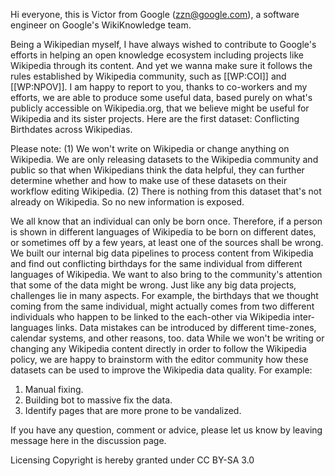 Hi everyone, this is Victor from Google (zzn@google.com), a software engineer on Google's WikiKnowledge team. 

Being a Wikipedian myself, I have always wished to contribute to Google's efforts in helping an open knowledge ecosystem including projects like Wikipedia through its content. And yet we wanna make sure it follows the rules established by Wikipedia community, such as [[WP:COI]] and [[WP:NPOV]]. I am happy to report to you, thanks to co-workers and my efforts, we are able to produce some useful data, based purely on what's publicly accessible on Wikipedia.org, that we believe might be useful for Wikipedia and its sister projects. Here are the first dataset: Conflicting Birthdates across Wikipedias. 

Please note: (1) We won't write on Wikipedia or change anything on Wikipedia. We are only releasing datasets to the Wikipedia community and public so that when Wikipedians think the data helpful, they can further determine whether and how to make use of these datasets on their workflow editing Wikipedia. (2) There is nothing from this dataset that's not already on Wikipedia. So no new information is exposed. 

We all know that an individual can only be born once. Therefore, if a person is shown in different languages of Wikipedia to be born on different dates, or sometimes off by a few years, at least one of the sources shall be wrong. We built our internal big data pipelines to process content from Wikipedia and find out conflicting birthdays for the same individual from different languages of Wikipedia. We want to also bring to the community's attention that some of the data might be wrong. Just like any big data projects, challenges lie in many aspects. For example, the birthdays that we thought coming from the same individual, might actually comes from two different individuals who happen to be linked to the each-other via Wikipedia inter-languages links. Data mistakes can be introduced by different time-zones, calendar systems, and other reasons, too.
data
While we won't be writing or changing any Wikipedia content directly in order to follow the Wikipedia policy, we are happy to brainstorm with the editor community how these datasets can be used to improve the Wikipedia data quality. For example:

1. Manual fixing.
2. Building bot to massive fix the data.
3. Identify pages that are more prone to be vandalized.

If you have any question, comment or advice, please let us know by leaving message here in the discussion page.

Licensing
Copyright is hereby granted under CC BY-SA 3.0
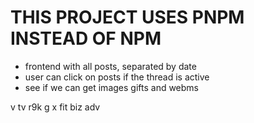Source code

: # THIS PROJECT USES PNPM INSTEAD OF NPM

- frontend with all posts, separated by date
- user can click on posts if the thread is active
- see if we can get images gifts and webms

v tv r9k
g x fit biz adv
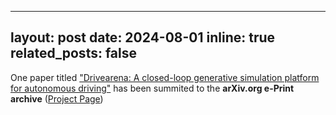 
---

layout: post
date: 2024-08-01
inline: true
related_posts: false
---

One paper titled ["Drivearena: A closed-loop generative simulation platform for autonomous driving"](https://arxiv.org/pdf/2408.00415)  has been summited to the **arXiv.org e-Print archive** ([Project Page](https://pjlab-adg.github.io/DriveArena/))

+++

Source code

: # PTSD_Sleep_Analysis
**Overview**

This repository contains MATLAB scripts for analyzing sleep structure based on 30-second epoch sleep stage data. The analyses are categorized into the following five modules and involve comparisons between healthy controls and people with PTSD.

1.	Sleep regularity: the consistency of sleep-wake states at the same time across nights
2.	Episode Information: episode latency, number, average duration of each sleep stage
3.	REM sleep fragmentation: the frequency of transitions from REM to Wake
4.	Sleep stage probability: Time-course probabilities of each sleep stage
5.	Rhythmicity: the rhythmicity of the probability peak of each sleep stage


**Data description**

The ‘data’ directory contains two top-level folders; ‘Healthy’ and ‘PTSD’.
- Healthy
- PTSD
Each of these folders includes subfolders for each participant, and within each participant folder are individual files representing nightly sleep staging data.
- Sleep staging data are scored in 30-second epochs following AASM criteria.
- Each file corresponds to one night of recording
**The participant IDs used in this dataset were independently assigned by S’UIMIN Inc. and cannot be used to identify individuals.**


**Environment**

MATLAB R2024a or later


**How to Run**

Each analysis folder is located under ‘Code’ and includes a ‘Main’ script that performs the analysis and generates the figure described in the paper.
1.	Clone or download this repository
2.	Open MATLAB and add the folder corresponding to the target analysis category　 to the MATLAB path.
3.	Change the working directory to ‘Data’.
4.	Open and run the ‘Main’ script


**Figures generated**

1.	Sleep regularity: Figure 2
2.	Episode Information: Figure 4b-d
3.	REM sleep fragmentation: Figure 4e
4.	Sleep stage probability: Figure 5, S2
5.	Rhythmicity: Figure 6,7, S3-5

+++

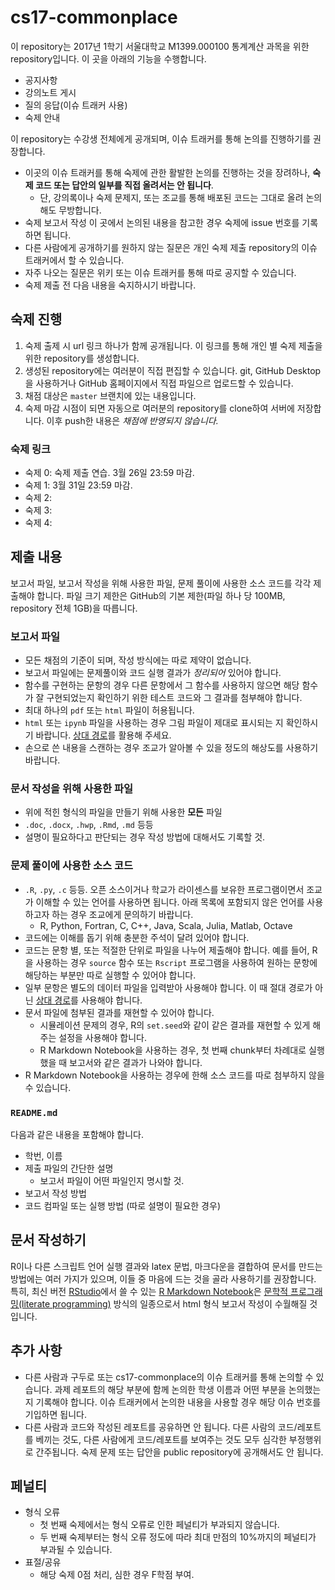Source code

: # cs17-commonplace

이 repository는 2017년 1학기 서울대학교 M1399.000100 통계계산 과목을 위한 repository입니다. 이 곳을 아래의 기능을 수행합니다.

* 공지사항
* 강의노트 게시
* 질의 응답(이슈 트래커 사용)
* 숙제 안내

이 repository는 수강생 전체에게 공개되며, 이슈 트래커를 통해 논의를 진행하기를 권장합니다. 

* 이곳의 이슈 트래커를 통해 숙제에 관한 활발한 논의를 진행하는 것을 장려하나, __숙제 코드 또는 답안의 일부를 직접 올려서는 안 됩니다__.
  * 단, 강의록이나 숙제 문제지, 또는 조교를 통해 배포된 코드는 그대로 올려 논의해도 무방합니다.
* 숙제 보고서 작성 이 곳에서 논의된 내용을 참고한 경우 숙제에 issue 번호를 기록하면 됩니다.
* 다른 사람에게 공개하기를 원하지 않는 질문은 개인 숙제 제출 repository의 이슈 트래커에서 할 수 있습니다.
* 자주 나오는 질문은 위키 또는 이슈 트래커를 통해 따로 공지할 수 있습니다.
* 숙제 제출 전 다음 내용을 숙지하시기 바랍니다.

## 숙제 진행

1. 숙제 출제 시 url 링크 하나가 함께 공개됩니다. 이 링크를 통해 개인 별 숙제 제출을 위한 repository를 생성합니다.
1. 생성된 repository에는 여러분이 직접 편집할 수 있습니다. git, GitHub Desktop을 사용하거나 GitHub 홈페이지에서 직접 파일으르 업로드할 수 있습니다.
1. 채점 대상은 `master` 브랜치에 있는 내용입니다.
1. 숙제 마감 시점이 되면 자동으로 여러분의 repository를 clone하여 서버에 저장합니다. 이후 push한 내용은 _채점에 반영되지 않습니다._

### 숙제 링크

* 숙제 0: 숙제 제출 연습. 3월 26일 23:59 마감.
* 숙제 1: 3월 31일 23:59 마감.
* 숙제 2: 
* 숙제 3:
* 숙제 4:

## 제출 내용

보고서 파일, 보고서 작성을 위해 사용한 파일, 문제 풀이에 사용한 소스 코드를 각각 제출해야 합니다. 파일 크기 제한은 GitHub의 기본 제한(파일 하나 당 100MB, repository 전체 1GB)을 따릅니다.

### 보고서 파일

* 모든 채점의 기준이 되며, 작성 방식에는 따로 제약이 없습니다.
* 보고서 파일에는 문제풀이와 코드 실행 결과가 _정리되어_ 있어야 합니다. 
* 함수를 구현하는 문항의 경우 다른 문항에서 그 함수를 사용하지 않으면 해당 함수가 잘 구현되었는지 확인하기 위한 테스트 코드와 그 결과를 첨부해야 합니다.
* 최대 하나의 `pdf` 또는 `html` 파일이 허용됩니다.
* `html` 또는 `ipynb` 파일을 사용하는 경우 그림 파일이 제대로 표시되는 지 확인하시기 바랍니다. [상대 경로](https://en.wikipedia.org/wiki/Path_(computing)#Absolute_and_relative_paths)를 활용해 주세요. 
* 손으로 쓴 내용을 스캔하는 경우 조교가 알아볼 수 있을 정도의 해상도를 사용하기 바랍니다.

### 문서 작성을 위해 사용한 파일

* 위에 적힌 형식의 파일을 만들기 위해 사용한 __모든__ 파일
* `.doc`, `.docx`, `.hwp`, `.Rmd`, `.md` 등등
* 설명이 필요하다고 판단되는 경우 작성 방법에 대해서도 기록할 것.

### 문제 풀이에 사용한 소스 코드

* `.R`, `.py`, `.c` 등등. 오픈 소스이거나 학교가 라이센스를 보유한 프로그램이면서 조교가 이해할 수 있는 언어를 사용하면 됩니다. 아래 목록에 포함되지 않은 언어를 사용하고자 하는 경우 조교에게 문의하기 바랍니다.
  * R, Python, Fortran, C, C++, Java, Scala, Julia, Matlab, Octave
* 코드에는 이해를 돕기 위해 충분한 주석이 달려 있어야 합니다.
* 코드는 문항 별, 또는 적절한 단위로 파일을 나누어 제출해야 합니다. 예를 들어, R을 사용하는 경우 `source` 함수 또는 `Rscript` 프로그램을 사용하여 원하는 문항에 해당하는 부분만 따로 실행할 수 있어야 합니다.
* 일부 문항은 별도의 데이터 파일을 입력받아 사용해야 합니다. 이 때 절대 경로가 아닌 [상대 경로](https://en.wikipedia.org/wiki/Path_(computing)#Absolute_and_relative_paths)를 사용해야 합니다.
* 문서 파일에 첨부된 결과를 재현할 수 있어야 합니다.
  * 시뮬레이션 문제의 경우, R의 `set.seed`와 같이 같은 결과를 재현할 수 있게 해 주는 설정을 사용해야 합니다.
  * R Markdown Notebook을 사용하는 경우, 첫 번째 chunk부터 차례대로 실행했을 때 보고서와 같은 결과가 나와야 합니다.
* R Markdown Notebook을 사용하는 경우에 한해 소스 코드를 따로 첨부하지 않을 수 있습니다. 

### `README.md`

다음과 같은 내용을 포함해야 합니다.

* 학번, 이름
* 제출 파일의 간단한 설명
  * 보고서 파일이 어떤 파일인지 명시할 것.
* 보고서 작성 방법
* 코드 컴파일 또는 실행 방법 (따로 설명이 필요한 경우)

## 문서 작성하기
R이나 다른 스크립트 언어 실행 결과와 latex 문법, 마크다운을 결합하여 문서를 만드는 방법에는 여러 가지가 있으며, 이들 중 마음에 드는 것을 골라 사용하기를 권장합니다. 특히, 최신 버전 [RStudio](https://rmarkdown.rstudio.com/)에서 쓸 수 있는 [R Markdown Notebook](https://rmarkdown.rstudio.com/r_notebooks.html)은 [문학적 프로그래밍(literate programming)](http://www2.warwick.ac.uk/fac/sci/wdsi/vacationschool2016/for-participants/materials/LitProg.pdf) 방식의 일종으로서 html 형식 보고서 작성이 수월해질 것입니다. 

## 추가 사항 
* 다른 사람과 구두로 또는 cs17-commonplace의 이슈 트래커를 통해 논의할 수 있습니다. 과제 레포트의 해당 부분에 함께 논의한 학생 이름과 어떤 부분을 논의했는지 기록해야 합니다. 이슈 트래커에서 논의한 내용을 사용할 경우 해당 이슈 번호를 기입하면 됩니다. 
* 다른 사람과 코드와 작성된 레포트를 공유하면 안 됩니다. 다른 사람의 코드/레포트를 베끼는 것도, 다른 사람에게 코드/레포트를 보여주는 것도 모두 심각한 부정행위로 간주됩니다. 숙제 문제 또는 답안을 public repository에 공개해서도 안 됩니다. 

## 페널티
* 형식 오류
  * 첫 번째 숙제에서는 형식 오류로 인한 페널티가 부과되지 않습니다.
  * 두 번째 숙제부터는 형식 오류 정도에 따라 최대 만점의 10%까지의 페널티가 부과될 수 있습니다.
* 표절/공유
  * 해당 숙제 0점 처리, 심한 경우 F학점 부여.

+++

**Task brief:** Your answer should consist solely of the lines above from the line with "layout: post" to the line with "One paper titled", both included, reproduced exactly.

**Expected answer:**
layout: post
date: 2024-08-01
inline: true
related_posts: false
---

One paper titled ["Drivearena: A closed-loop generative simulation platform for autonomous driving"](https://arxiv.org/pdf/2408.00415)  has been summited to the **arXiv.org e-Print archive** ([Project Page](https://pjlab-adg.github.io/DriveArena/))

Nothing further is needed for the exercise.